PROBLEM DETAILS: Please restate exactly what appears in the records below from the first line to the line where "# Einschränkungen bei" is, that line included.

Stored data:

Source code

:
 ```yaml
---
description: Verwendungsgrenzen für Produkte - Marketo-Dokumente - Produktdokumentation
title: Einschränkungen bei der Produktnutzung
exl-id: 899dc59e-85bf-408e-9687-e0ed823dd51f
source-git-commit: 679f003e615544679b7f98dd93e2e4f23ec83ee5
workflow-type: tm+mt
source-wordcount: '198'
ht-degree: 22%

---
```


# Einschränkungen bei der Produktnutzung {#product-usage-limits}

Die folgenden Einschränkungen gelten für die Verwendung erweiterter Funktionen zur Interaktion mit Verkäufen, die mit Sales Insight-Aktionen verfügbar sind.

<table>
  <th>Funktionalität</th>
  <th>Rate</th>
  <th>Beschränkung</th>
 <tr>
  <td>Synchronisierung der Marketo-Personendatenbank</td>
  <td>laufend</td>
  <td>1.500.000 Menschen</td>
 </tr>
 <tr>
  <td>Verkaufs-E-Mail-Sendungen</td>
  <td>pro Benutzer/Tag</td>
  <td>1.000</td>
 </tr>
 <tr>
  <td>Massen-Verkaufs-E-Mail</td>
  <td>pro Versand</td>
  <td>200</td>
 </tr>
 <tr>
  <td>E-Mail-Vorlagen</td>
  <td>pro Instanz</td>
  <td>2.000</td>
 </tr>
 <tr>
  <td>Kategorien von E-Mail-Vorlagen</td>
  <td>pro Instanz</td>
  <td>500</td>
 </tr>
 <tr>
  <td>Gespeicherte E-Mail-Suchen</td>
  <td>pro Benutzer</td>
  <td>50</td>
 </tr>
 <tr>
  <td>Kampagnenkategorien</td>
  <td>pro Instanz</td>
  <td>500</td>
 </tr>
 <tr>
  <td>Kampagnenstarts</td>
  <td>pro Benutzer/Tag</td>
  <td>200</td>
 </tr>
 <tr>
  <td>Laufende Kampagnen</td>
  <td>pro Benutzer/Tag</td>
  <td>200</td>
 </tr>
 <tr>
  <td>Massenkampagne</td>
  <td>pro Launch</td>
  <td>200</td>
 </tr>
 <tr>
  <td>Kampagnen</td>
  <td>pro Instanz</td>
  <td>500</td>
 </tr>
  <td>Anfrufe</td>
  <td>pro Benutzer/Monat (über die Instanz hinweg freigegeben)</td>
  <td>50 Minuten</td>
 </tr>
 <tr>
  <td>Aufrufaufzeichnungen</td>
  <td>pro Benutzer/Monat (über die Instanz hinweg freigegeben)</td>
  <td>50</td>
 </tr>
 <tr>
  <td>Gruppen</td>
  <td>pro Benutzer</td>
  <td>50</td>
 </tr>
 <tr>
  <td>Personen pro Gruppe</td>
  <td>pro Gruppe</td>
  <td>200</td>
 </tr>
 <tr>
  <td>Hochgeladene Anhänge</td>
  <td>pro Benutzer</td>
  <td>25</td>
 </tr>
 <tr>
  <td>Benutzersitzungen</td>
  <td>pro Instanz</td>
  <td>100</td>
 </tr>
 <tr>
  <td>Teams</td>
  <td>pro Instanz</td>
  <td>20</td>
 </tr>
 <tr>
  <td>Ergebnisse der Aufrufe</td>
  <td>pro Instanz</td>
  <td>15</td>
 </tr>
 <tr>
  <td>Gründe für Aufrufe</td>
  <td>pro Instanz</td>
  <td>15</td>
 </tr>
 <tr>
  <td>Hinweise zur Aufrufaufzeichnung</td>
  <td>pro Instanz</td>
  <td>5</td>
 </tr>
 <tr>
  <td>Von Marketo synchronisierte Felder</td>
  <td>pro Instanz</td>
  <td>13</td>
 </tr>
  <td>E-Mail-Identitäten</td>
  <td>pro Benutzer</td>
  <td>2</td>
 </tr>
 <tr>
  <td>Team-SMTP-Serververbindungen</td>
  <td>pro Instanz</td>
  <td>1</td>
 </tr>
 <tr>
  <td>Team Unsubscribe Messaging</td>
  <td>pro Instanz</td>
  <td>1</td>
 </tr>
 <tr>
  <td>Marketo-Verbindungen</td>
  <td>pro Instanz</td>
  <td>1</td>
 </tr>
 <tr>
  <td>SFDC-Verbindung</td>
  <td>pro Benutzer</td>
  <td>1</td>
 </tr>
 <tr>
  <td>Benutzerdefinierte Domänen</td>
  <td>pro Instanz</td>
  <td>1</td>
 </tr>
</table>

FINISHED EXERCISE:
Source code

:
 ```yaml
---
description: Verwendungsgrenzen für Produkte - Marketo-Dokumente - Produktdokumentation
title: Einschränkungen bei der Produktnutzung
exl-id: 899dc59e-85bf-408e-9687-e0ed823dd51f
source-git-commit: 679f003e615544679b7f98dd93e2e4f23ec83ee5
workflow-type: tm+mt
source-wordcount: '198'
ht-degree: 22%

---
```


# Einschränkungen bei der Produktnutzung {#product-usage-limits}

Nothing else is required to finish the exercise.